EXTRACTED ENTRIES.

○ ○ ○ ○ ○

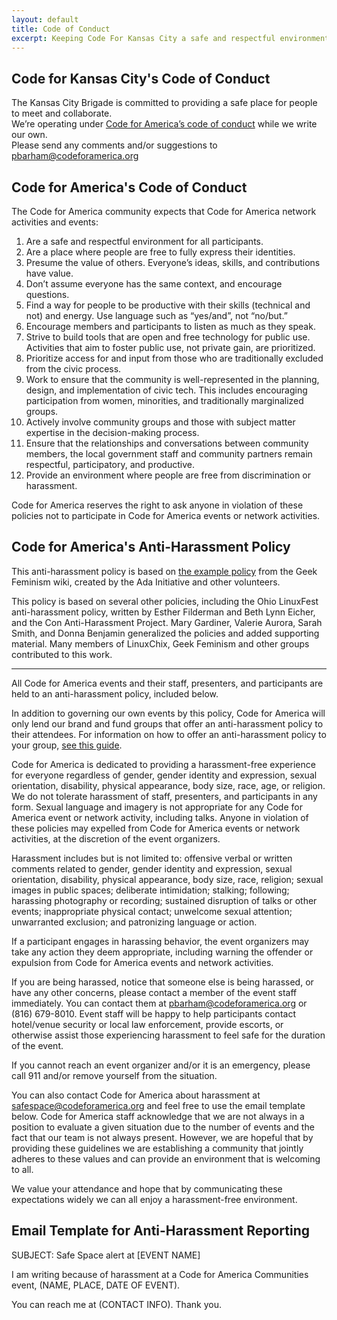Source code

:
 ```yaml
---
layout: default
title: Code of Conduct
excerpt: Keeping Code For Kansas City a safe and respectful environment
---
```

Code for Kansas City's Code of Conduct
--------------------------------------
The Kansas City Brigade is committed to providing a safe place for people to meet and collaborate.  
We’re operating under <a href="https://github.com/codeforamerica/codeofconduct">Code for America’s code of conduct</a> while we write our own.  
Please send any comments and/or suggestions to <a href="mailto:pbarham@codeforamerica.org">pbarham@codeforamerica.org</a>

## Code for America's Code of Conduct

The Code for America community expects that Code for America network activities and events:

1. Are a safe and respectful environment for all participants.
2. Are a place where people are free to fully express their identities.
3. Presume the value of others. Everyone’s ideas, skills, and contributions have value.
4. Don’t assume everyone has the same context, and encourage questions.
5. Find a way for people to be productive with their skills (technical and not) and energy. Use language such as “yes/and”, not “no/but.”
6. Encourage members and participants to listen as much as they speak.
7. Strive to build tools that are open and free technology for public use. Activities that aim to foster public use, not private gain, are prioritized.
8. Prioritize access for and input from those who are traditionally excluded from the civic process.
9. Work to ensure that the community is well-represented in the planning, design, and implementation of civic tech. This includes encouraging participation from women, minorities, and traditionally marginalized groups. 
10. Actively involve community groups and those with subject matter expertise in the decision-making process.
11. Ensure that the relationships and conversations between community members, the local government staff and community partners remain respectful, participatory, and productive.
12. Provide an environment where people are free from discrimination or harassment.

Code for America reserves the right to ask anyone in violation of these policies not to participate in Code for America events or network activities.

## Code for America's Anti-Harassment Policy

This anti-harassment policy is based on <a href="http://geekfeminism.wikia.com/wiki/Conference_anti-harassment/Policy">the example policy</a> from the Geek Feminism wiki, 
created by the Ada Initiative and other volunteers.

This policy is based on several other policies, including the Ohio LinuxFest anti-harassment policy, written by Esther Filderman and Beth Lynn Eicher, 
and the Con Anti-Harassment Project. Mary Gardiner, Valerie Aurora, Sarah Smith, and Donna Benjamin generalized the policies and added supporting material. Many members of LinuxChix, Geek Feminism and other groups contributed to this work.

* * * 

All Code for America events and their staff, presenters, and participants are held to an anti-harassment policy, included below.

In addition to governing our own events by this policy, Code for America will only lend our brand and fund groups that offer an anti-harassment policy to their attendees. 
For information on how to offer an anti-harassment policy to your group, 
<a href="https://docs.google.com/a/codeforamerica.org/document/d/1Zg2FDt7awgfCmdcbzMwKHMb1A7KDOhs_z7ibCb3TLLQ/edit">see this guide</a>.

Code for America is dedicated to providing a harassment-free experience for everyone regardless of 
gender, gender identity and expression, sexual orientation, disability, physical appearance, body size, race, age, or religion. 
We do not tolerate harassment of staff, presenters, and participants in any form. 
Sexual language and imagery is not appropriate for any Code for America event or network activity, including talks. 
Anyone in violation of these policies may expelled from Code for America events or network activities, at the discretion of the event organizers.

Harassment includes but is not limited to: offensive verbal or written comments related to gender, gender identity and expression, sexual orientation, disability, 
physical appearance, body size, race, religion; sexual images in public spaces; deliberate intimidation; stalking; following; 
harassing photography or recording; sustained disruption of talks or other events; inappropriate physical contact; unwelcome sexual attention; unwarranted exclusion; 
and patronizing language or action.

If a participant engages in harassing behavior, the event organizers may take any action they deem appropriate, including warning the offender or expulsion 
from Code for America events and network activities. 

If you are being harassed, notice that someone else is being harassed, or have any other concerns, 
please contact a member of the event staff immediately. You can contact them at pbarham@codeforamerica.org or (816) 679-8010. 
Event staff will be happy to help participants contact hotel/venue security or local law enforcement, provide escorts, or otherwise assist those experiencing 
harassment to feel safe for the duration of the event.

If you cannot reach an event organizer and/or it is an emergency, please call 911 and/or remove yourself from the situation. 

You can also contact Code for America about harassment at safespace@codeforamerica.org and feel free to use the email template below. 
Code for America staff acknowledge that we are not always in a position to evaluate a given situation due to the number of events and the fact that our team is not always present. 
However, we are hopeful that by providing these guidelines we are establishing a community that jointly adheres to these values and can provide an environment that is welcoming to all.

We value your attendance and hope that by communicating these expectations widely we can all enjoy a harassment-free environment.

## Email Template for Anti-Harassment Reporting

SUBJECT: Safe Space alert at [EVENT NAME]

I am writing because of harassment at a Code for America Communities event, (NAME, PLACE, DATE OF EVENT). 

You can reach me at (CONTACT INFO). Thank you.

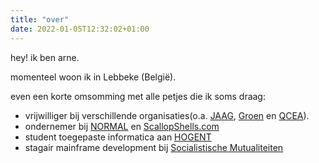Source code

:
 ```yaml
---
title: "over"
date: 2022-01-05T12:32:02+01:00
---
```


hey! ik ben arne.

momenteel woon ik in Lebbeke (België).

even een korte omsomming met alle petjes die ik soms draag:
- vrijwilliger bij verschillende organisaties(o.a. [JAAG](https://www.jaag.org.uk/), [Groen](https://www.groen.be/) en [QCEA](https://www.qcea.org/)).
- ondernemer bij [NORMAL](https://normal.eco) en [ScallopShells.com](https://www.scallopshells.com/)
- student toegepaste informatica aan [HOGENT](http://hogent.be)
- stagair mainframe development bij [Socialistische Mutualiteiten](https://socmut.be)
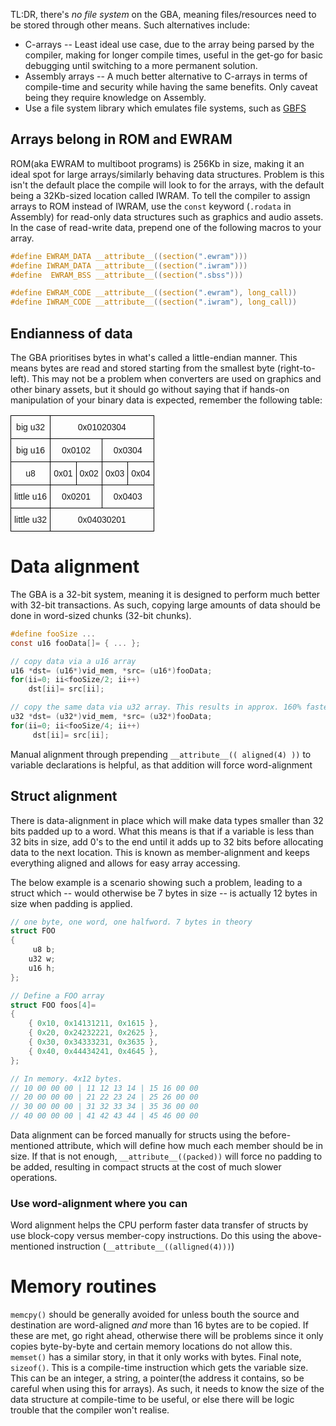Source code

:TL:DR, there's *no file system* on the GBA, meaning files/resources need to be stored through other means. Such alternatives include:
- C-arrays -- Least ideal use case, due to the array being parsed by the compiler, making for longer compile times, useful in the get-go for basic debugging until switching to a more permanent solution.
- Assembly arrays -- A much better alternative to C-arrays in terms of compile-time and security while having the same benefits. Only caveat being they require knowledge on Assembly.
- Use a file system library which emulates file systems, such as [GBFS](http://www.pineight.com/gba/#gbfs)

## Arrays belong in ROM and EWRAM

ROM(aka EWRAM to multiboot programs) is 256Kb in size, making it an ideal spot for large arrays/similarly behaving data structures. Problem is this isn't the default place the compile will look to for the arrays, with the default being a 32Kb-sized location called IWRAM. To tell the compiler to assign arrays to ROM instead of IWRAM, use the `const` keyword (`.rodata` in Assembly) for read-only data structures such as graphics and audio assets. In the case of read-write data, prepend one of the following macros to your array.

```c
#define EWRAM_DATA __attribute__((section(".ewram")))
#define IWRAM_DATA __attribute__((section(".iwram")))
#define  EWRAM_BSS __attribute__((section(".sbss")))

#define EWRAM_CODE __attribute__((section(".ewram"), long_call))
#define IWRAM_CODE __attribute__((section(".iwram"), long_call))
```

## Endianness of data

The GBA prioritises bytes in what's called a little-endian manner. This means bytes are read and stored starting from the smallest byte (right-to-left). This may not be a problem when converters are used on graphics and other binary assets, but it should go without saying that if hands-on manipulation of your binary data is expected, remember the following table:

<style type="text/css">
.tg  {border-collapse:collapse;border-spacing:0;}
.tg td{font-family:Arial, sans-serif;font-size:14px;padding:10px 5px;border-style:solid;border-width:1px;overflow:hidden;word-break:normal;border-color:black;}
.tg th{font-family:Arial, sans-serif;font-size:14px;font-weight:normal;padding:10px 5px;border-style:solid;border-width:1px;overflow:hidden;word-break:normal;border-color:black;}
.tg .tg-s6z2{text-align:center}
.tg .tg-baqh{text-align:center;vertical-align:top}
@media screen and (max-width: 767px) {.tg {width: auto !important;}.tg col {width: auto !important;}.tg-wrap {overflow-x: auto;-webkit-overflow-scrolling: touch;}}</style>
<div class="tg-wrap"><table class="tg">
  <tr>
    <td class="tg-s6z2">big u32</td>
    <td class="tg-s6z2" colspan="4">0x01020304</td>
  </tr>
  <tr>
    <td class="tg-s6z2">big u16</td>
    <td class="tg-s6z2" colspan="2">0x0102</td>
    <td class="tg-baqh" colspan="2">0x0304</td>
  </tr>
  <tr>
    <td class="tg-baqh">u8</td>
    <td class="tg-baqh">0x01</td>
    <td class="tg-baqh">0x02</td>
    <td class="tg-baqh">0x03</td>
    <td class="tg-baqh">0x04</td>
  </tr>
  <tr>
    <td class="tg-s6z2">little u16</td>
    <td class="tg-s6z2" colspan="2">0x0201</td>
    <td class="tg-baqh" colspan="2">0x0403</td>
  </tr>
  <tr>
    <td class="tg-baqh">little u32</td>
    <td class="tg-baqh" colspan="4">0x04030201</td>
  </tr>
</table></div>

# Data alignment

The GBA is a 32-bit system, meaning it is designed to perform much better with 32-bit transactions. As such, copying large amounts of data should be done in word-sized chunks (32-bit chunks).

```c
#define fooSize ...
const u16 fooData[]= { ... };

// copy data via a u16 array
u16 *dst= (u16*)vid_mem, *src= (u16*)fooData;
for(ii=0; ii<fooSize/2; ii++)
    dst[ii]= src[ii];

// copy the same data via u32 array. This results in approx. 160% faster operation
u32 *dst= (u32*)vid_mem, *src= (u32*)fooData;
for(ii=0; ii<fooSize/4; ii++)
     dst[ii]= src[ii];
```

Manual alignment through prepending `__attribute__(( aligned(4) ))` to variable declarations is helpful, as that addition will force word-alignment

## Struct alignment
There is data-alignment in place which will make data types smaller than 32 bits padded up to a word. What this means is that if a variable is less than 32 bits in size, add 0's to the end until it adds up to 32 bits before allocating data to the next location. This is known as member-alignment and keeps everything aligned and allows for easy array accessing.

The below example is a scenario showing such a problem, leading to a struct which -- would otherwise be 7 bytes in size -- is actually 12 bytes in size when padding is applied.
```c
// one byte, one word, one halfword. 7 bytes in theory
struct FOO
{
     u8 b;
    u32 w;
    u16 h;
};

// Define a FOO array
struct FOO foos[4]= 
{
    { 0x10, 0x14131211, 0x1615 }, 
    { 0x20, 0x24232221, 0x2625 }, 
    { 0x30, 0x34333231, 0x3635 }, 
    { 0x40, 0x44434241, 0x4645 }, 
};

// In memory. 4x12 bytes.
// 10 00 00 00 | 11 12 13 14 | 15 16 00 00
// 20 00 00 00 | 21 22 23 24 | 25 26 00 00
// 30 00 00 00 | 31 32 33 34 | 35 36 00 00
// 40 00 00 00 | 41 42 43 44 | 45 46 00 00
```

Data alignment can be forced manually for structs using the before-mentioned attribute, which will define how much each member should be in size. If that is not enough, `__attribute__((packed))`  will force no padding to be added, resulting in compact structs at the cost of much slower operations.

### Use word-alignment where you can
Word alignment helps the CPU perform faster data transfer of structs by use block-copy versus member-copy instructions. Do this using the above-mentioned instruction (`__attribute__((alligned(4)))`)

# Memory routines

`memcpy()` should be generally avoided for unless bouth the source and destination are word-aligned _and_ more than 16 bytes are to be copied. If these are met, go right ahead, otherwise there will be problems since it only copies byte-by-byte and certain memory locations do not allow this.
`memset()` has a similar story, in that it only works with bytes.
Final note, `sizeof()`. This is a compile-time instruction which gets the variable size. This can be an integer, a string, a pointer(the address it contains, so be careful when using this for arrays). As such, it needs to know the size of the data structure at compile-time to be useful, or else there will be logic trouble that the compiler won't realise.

○ ○ ○ ○ ○

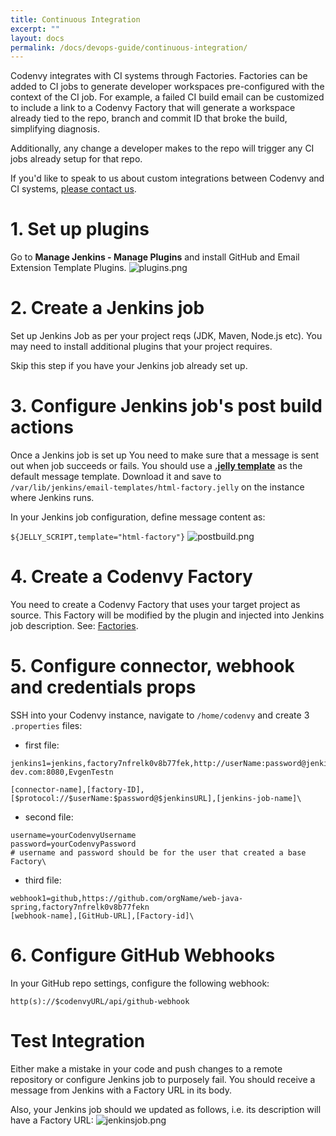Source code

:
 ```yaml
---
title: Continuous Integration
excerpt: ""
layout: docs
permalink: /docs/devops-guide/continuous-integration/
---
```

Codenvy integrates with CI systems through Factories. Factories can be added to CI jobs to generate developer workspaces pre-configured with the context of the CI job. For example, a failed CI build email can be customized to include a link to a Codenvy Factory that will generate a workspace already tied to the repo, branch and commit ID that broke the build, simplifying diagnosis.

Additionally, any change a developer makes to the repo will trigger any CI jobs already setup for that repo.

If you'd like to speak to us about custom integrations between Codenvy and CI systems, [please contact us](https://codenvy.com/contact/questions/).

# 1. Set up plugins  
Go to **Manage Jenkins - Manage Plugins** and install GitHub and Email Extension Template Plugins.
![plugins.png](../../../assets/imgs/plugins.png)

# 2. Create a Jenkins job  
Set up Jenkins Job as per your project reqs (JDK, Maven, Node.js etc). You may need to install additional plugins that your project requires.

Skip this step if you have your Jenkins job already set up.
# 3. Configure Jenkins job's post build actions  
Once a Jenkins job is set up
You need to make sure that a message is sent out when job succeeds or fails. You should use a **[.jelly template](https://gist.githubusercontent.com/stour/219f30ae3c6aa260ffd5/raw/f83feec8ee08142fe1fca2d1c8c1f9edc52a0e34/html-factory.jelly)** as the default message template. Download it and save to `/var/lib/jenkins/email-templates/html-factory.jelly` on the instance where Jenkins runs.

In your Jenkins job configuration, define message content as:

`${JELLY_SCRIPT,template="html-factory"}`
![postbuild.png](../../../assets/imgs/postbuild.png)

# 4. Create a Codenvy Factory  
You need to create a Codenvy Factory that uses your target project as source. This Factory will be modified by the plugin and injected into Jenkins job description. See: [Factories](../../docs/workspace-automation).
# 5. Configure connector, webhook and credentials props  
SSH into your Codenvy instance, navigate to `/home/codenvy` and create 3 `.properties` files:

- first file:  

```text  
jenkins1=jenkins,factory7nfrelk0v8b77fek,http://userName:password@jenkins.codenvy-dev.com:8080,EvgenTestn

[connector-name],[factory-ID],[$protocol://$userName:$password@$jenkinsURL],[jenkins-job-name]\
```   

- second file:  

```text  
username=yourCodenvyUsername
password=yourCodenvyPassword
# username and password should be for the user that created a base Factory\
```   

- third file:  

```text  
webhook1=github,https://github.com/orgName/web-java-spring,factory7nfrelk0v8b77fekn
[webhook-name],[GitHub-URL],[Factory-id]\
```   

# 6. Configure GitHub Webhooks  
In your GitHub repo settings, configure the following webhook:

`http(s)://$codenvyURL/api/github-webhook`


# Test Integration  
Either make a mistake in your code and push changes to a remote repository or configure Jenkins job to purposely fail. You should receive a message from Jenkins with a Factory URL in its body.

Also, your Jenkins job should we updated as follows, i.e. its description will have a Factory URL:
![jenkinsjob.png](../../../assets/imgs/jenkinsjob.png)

○ ○ ○ ○ ○

YOUR TASK. Only the lines holding the word "docs" belong in the answer; copy them from the listing above.

WRITTEN ANSWER.
<a href="https://docs.google.com/a/codeforamerica.org/document/d/1Zg2FDt7awgfCmdcbzMwKHMb1A7KDOhs_z7ibCb3TLLQ/edit">see this guide</a>.
layout: docs
permalink: /docs/devops-guide/continuous-integration/
You need to create a Codenvy Factory that uses your target project as source. This Factory will be modified by the plugin and injected into Jenkins job description. See: [Factories](../../docs/workspace-automation).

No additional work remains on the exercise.